Dig In! Autumn Gardening Brings A Healthy Spring
As the seasons change from summer to fall, the waning days of summer signal the end of the growing season to many. But fall can be one of the busiest seasons for planting and preparing your garden and yard for the upcoming year.
Every month, the Dig In! series looks at gardening, herbs, and healthy cooking with Venice Williams, the executive director of Alice's Garden. Here are her tips on what to do in the garden this autumn:
Planting for fall
As we cut back perennials and remove some annuals from the garden after their bloom, autumn can be a great time to add color by planting flowers like asters or chrysanthemums. In addition, cool-weather vegetables can be grown this time of year to harvest in autumn, like lettuces, spinach, arugula, or radishes. Adding these vegetables in the fall can be a great way to prepare for next spring's harvest.
Preparing for spring
"You can do some seeding late September, early October... of some of these [cool weather] veggies, and they are going to come up next spring," says Williams. Planting seeds for cool-weather vegetables doesn't just mean a harvest this fall, it also sets up your future garden as some of the seeds will lay dormant until spring.

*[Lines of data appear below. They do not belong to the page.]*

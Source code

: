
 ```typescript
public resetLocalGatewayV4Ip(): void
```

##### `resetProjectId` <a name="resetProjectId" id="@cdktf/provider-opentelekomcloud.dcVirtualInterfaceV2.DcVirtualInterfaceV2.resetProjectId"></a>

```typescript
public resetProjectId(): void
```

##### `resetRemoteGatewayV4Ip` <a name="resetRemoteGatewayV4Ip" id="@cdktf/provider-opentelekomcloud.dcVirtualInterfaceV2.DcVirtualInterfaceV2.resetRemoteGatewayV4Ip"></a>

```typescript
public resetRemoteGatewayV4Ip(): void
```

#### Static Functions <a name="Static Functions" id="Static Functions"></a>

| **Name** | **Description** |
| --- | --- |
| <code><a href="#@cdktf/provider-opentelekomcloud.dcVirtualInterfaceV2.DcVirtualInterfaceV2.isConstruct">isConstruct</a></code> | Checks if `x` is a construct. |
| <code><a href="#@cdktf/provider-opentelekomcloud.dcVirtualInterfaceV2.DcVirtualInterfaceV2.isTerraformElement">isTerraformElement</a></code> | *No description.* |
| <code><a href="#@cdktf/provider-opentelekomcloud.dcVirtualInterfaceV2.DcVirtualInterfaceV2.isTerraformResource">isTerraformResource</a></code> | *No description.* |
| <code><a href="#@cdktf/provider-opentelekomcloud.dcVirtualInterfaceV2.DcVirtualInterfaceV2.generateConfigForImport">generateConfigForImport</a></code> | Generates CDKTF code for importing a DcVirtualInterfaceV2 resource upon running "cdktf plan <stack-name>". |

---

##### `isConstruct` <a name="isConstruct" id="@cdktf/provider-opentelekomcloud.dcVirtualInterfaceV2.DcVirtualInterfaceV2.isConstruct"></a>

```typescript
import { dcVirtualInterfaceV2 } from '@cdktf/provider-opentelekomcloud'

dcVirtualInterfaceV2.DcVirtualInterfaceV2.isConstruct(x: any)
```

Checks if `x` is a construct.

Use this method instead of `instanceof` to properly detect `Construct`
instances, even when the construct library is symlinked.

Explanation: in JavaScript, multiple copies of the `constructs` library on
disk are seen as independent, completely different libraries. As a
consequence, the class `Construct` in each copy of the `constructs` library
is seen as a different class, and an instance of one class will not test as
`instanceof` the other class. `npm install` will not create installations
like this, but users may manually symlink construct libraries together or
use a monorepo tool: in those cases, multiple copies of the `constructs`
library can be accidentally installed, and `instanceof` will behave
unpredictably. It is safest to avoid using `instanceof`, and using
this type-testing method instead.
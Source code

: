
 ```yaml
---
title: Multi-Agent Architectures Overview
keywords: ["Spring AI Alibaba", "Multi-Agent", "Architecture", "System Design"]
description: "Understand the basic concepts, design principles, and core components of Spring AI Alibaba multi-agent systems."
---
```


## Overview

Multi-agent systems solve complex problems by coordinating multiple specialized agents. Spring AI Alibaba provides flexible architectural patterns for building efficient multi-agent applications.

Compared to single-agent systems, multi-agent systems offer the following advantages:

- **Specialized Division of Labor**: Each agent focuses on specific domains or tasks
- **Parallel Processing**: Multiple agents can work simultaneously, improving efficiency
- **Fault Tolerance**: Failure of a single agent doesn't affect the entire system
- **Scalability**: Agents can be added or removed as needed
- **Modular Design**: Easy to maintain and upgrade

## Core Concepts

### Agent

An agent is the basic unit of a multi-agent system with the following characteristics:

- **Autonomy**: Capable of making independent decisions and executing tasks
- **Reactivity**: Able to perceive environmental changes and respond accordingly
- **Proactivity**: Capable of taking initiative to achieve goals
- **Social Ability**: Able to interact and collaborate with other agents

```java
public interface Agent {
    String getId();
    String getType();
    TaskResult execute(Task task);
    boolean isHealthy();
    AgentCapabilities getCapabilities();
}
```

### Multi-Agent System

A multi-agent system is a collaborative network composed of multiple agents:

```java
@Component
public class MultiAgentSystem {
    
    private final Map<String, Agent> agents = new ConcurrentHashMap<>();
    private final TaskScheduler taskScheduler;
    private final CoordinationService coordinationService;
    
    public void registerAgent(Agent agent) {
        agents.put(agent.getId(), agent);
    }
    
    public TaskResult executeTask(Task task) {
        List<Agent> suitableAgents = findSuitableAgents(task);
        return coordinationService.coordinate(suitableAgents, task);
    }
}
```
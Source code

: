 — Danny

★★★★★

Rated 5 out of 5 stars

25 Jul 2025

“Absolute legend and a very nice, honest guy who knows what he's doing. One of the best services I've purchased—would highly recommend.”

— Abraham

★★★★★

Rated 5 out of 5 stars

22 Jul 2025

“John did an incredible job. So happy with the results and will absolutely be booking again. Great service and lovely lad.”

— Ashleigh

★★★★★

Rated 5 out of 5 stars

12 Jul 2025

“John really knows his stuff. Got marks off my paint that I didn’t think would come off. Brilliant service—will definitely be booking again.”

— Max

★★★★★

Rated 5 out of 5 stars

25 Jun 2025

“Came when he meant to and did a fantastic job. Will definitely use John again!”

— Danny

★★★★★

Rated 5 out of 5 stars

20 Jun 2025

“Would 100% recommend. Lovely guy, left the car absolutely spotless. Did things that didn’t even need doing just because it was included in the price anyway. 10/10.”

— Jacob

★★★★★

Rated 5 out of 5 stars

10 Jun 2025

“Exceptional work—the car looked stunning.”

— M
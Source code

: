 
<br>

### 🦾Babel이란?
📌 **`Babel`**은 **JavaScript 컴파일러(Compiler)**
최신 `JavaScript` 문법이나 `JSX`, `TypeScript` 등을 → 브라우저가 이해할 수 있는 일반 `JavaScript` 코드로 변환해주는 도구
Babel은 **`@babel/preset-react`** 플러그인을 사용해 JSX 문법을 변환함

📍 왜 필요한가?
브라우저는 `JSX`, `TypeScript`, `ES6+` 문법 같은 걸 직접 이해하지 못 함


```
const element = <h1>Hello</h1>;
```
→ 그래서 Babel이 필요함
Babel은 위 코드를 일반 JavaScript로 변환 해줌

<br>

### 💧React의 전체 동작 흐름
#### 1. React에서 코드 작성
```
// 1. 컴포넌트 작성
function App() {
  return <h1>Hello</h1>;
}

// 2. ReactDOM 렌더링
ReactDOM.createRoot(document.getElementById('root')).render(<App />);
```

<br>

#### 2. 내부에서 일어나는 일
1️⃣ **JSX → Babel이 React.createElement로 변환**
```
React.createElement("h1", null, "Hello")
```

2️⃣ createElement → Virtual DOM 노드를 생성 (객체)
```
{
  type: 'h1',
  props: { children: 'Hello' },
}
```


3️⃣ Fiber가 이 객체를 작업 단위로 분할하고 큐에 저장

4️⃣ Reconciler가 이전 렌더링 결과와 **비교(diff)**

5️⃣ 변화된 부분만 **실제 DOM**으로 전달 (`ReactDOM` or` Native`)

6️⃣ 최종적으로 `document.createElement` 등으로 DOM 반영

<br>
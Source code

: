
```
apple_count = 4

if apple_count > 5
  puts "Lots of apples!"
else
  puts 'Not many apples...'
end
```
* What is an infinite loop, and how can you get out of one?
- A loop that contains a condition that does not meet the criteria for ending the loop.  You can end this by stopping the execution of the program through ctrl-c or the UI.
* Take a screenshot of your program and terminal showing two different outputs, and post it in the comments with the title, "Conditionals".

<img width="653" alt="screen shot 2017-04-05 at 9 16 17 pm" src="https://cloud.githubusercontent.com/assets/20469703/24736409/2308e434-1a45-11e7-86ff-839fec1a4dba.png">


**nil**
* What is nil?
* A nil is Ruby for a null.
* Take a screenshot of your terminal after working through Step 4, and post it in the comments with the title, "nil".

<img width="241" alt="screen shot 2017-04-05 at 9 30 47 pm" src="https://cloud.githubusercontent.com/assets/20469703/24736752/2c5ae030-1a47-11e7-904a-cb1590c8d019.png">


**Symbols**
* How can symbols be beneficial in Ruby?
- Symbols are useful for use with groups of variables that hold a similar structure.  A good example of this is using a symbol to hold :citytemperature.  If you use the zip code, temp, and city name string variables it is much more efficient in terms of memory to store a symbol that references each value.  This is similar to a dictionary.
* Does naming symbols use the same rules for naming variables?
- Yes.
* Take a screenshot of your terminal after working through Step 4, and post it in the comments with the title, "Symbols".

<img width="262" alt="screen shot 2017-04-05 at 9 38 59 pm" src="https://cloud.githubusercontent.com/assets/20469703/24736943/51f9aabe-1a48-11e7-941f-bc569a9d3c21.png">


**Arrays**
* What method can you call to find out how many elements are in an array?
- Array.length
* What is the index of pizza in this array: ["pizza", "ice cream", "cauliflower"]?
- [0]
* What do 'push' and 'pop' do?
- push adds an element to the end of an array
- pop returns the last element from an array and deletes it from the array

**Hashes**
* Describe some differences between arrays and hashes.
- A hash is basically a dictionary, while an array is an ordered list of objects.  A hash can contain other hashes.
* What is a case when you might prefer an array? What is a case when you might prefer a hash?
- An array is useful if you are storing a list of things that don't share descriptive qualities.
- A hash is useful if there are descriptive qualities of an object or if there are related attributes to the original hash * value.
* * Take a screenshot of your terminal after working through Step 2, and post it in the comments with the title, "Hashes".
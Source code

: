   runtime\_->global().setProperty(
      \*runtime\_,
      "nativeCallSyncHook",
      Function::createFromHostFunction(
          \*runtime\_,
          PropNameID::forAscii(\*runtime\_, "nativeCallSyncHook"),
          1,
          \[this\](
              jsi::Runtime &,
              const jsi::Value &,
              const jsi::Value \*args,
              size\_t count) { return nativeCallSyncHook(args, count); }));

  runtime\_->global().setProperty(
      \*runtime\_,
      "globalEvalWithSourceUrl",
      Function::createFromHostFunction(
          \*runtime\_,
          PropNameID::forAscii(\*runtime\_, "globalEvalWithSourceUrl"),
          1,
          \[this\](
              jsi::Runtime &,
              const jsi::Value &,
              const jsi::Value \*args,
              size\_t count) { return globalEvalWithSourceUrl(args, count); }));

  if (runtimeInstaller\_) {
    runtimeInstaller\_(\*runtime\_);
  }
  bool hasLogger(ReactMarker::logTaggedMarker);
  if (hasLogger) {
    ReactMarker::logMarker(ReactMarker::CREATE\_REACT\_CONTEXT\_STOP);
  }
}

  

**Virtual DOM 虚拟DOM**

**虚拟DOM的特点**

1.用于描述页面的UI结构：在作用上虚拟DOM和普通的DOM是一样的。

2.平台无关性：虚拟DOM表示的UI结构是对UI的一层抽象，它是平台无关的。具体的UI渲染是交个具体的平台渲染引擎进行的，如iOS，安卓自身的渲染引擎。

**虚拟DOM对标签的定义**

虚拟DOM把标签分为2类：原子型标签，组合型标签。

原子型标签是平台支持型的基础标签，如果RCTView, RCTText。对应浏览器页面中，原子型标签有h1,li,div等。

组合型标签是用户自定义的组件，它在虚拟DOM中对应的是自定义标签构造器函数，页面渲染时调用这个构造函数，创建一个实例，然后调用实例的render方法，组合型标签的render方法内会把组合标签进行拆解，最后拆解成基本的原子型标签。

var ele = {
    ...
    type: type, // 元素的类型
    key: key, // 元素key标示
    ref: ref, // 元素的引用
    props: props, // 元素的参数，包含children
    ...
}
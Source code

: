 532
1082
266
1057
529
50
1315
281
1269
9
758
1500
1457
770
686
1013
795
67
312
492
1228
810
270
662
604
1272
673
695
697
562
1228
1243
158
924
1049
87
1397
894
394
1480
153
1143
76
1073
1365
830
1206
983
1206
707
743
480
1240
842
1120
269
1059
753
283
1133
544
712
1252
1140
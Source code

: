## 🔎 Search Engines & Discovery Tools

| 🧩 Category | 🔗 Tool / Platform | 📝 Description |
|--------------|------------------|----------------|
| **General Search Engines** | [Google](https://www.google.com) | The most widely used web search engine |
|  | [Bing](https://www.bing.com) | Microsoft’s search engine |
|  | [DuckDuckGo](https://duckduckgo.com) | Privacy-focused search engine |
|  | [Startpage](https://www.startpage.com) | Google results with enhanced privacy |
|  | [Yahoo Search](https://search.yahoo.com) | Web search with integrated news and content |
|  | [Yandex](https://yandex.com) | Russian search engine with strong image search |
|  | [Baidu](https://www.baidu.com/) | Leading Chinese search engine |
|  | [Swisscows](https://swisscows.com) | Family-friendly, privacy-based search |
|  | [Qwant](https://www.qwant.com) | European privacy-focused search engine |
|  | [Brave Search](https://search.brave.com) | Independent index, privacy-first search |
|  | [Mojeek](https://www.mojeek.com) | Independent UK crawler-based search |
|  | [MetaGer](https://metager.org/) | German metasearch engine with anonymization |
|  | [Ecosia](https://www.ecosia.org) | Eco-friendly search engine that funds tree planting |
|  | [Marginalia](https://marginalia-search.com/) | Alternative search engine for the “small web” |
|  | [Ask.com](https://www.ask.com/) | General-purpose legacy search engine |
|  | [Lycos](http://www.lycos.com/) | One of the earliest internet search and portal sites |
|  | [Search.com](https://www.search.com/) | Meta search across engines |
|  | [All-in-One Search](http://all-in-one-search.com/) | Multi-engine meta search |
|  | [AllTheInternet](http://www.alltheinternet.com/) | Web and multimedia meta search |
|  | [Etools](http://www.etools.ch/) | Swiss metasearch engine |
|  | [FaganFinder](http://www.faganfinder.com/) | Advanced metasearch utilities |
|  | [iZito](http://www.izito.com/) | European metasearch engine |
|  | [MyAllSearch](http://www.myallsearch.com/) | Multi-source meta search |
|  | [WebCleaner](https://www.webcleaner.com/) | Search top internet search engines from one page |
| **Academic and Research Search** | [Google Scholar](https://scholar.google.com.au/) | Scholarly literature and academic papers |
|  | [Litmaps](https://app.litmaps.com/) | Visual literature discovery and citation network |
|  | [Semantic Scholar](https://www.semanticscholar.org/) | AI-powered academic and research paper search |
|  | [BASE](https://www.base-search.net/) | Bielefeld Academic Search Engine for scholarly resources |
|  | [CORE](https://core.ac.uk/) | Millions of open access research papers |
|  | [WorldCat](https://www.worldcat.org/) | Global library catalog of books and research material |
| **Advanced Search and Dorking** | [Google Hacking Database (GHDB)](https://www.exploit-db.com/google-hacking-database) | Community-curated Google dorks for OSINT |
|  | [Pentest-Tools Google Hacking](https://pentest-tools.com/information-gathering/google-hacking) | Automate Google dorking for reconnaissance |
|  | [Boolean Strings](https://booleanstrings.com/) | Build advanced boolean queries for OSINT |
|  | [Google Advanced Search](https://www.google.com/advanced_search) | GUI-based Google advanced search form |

Gardeners should also start planting spring-blooming ephemerals, like tulips, daffodils, or crocuses. Williams suggests trying native ephemerals like trout lily, bloodroot, snowdrops, or jack-in-the-pulpit.
Making the most of the fall harvest
Even if you're not doing a lot of planting in your garden, you can still capitalize on the fall harvest by buying locally grown produce and savoring it throughout the year. "I stock up on things like acorn squash and some of the other winter squash because then I'll have those all winter long," says Williams. "I store them in my basement in a cool area, and I will be eating from that Wisconsin harvest long into the winter and even into early spring."
Preparing for summer
Fall bulbs should be planted before the first frost in warm soil, but they won't fully pop up until next summer. One example: garlic. "Planting your own garlic is one of the most rewarding things that we can have in our garden. It also teaches us delayed gratification," Williams explains. Instead of using a bulb from the grocery store, Wisconsin gardeners should look for hard-neck garlic and seek out organic bulbs from a garden center.